Starting a new semester? Would you like this semester to look differently than previous semesters? Get ahead of the game.
First, get a calendar or planner. Use what works for you. Some students like a print calendar or planner, others like to use an app on their phone or iPad, others feel comfortable with Google calendar. Whatever you prefer, make sure you use your calendar every day. The first thing to put on your calendar is your schedule. Actually mark your class times on your calendar. You might use a different color for each class. For instance, everything associated with math class might be written or typed in blue, everything for history might be in red, etc. Using the same color, record any known due dates. Have a paper due in February? Put it on the calendar. Know when Spring Break is? Put it on the calendar. Don't forget to put extra curricular activities, work hours, and tutoring hours on your calendar. Also make sure you schedule some fun -- it gives you something to look forward to. Creating a calendar may take a chunk of time right now, but you probably don't have an excessive amount of homework at the moment, so use your study time to get organized starting with this calendar. It will save you countless hours and missed due dates in the future.

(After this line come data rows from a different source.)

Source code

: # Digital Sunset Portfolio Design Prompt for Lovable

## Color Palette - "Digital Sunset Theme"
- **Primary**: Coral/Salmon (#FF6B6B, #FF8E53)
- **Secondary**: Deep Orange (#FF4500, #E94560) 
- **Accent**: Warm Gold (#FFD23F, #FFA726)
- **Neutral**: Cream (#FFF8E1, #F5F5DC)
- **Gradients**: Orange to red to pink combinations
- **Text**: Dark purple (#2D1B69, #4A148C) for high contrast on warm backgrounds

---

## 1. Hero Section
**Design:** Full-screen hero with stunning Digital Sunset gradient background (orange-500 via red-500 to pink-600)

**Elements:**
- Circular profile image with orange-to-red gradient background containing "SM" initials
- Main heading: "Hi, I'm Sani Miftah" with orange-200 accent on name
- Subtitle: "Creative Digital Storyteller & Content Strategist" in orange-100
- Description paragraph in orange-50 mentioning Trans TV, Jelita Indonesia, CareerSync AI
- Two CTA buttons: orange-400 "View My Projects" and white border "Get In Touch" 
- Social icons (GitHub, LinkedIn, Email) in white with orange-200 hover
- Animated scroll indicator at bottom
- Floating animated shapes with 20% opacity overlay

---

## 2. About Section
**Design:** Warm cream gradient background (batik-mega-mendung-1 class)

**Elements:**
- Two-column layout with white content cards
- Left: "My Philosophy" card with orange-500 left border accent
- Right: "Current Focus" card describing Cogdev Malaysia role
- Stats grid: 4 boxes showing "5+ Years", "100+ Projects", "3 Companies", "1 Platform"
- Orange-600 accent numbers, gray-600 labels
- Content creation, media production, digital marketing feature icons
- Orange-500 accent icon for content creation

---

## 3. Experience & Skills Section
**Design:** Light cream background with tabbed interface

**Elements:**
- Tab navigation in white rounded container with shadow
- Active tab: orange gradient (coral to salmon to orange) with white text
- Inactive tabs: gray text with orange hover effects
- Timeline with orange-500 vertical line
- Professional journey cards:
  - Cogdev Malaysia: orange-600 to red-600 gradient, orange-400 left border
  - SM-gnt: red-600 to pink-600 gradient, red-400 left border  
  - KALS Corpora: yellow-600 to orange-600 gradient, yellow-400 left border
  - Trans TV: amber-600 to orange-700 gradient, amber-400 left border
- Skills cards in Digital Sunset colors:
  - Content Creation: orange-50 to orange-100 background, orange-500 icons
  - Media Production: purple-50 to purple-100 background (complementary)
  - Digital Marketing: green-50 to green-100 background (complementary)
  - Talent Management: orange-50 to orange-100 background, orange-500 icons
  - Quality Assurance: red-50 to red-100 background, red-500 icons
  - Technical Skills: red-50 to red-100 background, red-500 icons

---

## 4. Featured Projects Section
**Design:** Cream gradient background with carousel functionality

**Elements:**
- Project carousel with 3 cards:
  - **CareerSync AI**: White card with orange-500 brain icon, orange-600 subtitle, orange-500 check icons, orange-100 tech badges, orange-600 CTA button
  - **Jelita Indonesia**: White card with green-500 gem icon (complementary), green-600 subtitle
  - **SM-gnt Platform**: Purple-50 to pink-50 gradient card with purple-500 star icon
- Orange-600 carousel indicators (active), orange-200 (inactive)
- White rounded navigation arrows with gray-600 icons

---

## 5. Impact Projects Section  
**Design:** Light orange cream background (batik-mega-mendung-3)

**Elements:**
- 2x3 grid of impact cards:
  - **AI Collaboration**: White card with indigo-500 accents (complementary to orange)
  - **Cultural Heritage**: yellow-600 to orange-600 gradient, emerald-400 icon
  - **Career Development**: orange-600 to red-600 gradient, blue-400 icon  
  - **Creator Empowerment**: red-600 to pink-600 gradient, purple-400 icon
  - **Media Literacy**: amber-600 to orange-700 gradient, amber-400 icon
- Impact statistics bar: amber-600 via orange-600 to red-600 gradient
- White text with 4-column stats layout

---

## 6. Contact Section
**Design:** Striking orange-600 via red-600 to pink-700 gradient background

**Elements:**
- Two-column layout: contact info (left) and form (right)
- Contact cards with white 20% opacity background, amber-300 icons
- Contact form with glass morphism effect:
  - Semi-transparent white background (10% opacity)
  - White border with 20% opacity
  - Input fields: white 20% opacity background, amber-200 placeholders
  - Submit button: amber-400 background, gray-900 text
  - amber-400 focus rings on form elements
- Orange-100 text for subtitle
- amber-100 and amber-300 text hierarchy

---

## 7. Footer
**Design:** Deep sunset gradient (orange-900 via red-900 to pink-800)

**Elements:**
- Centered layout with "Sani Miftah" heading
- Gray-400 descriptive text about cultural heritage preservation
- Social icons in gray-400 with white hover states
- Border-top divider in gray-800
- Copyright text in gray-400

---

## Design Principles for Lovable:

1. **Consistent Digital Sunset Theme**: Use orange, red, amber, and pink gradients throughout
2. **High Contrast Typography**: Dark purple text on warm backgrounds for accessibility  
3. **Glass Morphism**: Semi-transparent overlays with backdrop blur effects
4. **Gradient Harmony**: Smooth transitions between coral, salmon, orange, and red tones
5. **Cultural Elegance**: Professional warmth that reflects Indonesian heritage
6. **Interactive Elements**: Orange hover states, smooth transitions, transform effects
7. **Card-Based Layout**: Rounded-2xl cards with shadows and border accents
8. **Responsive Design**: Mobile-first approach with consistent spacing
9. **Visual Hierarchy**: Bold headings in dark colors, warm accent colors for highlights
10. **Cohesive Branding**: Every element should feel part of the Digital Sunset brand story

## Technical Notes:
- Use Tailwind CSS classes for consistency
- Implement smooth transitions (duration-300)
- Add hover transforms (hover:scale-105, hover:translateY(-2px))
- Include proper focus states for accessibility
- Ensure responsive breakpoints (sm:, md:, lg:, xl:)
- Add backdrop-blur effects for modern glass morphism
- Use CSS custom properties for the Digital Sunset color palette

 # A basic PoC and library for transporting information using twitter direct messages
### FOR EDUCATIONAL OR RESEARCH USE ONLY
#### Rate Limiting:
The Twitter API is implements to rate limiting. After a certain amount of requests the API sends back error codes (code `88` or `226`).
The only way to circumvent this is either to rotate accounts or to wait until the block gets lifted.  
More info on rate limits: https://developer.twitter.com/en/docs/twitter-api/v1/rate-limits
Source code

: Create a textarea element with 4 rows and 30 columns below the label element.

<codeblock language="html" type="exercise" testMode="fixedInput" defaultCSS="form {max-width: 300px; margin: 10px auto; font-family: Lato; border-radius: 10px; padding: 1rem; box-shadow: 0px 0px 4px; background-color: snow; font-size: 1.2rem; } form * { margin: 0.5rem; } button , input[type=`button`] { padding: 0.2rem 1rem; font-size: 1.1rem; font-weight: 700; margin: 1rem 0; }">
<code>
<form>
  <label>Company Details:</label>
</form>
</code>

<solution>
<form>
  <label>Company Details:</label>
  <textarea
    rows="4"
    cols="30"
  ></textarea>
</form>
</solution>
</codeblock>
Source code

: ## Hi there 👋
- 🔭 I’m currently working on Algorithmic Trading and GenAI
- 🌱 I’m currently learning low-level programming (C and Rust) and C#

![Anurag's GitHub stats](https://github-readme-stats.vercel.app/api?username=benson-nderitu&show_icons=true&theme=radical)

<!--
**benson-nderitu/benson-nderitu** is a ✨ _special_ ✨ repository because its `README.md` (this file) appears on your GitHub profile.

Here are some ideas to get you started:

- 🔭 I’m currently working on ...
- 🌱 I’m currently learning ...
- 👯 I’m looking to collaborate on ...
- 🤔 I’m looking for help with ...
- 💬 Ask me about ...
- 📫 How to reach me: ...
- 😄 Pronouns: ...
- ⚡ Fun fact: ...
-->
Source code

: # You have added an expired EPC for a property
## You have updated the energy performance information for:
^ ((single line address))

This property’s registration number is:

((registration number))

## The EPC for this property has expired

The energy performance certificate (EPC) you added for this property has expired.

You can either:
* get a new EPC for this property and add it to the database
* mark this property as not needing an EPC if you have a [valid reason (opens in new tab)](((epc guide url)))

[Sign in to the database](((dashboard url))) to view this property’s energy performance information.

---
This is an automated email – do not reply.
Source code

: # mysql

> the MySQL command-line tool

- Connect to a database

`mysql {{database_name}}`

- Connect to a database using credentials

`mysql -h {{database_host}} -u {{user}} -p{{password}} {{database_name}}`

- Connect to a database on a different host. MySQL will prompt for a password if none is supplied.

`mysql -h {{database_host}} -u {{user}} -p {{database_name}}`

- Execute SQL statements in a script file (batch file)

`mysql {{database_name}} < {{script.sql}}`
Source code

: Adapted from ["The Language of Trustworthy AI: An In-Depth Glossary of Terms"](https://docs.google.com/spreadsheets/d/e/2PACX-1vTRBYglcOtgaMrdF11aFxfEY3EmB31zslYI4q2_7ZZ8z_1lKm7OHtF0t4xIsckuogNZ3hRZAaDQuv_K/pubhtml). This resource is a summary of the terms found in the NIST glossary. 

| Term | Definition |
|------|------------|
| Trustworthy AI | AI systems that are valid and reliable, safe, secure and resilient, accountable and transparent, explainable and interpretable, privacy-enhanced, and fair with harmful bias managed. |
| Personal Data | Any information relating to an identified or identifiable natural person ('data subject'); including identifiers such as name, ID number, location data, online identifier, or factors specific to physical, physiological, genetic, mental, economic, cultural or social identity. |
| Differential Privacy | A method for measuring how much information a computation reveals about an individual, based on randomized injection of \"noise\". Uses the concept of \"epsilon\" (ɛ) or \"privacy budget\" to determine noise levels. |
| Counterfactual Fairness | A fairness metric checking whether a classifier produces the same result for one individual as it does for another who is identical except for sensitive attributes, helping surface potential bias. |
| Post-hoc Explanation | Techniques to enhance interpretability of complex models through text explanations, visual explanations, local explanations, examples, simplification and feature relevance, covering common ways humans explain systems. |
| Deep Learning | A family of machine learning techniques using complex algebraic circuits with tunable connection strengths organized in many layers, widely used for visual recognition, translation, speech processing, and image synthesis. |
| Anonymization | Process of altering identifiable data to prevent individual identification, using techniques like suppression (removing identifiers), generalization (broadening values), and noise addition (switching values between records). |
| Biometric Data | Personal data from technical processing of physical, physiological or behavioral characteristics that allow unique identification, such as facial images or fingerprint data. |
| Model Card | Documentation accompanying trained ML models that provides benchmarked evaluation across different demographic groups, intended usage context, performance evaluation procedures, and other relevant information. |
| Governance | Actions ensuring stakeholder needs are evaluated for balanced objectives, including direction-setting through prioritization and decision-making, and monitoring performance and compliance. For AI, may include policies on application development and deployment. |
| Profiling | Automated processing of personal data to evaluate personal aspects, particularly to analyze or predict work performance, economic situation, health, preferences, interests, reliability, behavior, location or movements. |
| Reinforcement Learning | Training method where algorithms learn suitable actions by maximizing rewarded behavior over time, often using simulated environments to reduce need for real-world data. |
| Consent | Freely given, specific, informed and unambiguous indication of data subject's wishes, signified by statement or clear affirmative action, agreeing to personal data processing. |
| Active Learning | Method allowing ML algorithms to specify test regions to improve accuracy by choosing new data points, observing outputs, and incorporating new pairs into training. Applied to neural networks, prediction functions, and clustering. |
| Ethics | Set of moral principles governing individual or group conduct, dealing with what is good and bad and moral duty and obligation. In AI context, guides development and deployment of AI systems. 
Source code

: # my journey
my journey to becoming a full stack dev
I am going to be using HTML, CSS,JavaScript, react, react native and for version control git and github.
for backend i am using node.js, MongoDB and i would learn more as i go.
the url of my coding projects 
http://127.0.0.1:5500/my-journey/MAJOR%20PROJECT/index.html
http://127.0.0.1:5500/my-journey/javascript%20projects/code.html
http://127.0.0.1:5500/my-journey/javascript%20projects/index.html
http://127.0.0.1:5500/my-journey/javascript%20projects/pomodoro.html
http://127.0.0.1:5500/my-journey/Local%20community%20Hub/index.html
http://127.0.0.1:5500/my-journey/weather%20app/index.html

Second, create a folder for each class you are taking. Continue in your color theme, if possible. Again, use a physical or electronic folder, whatever works for you. From this day forth, any assignment, any note, any handout for this class must immediately go in the folder. This way you won't spend valuable time hunting for documents. They will always be in their designated folder.
While you are at it make sure you have all necessary supplies for the semester -- books, pens, pencils, paper, extra batteries for your calculator, and whatever else you might run out of in the middle of a deadline. Get it on hand now.
You may have already thought of all of the above, but my million dollar tip of the day is to go introduce yourself to each instructor, before or after class, even if they already know you. You might say something like this, "Hi, my name is Sue. I'm in your Introduction to Speech class. I am looking forward to learning this semester and wonder if you would share one tip for success with me." This does a few things -- it breaks the ice for you and for the instructor. If you have already introduced yourself, any future meetings will go more smoothly. It demonstrates to your instructor that you are serious about learning. Also, if the instructor knows your name, she is more likely to notice you in class. This builds relationship and accountability for you and for her. She may call on you more, which will increase your attentiveness. You will know she notices you, which will help you be more engaged.
Give it a try, and have a great semester!